On Friday morning, I logged onto Facebook to see what was going on in the lives of my Facebook friends. I saw that someone got engaged, a few friends were celebrating their birthdays. Another friend was commenting on music, another commenting on their “Year in Review.” Then I saw a friend’s post about a shooting. I had seen many similar posts from him about gun control, and thought it was related to the mall shooting earlier this month. I checked his page to see if he had posted anything else, but I saw nothing so I kept on scanning Facebook. And my Status Feed got updated, and… suddenly, I saw dozens of friends posting on the shooting. “Heartbroken and grieving over the loss of children’s lives this morning.” “I cant believe this terrible shooting that these poor babies had to encounter.” “27 people dead at elementary school shooting?! wtf?!” I finally followed a link to the story, and was shocked to see the story. There was a live news tracker, so I went back and saw the story developing piece by piece. A man in a mask. Children being escorted to the parking lot. Parents waiting in fear. An entire class unaccounted for? As I read these stories, tears welled up in my eyes. My face grew warm and my heart grew cold. The chatter of students around me in the cafeteria became a meaningless buzz. All I could think of was the faces of these parents, not knowing if their children, their reason for living, were dead or alive. And I saw the face of a little boy, overwhelmed by the whole thing, bawling, crying out in pain and brokenness.
I sat there in the cafeteria, feeling weak, knowing I could do nothing but pray in this moment. Food lost its taste and everything else seemed meaningless.
Eventually, I returned to Facebook, trying to lose myself in a mess of photos and status updates. And as I sat there in heartache, I read more posts. Posts about a hard semester being over. A post describing a movie a friend recently saw. Another post thanking a friend for his collaboration in a project. An ad from Roku. And I had another feeling of meaninglessness.
As I write this, those parents are still waiting, holding their breath, holding their loved ones, holding on for dear life, waiting to find out if their dear ones are dead. And life seems to go on. People see movies, take finals, take photos of their lunch.
Isn’t it so cruel? I saw a post by John Piper as I was scanning the Status Feed, and it read: “The glory of being human” followed by a link. I clicked on the link and it went to a video about how amazing it is to be alive, to be created by God and given the breath of life. I knew he used this phrase true to its meaning, but the more I thought about it, the more that this phrase seemed to describe this day, merely in a more bitter tone. “The glory of being human.”
People kill little children, destroy families, break hearts, divide nations. Other people sit at home, watching TV and eating Fritos, not a care in the world. The glory of being human.

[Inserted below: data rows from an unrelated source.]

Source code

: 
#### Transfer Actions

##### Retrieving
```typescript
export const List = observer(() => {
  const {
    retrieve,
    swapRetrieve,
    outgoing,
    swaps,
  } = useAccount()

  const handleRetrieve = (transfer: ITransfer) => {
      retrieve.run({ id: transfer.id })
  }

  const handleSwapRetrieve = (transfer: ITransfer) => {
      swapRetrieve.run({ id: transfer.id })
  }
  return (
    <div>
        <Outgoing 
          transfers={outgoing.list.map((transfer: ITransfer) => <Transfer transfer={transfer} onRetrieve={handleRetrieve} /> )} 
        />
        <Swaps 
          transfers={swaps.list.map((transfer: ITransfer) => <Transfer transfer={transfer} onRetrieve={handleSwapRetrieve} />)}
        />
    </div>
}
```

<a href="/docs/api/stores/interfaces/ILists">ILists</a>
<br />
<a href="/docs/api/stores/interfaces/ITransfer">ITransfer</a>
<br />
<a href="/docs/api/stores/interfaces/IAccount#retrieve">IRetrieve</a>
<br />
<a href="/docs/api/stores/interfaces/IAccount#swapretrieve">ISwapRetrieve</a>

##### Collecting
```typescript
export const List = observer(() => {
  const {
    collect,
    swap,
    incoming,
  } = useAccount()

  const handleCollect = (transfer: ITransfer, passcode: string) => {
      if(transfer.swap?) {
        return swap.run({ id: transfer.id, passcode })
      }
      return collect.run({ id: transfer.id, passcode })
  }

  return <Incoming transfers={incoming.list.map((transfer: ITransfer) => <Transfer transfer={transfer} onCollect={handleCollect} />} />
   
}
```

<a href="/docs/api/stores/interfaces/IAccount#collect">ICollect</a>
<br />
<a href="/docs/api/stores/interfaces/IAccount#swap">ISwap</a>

We sit here in between the hurting and the apathetic, those who know terrible secrets and those who are oblivious to it all, people upon the verge of collapse and people at the peak of their lives. The glory of being human.
I sit here and write about this pain, this ordeal, trying to sort out and piece together this shredded document called life, trying not to moralize and benefit from the situation, trying not to demonize others, trying not to make myself look good, trying not to wax poetical about the whole thing and draw out some fancy point, trying to point to something higher than myself. The glory of being human.
We are frail, we are fearfully and wonderfully made. Forged in the fires of human passion, choking on the fumes of selfish rage. And with these our hells and our heavens, so few inches apart. We must be awfully small and not as strong as we think we are– Rich Mullins
The glory of being human.
The King of Heaven bowed low and humbled himself to take on the flesh of broken humanity. A little boy grew up and was murdered by people who couldn’t understand. His mother wept for him, face in the dirt, for she couldn’t understand…
The glory of being human.
And now, as I finish this piece, I must return to matters of the day. A paper must be finished. Dishes are sitting in the sink. The dog needs to be walked. And all the while, families are standing on the edge of collapse, in the middle of life and death. And somehow, we stand together, for our humanity is linked by divinity, our daily constructs and our dying souls sewn together by a scarlet thread, our hearts beat together as life goes on. The glory of being human.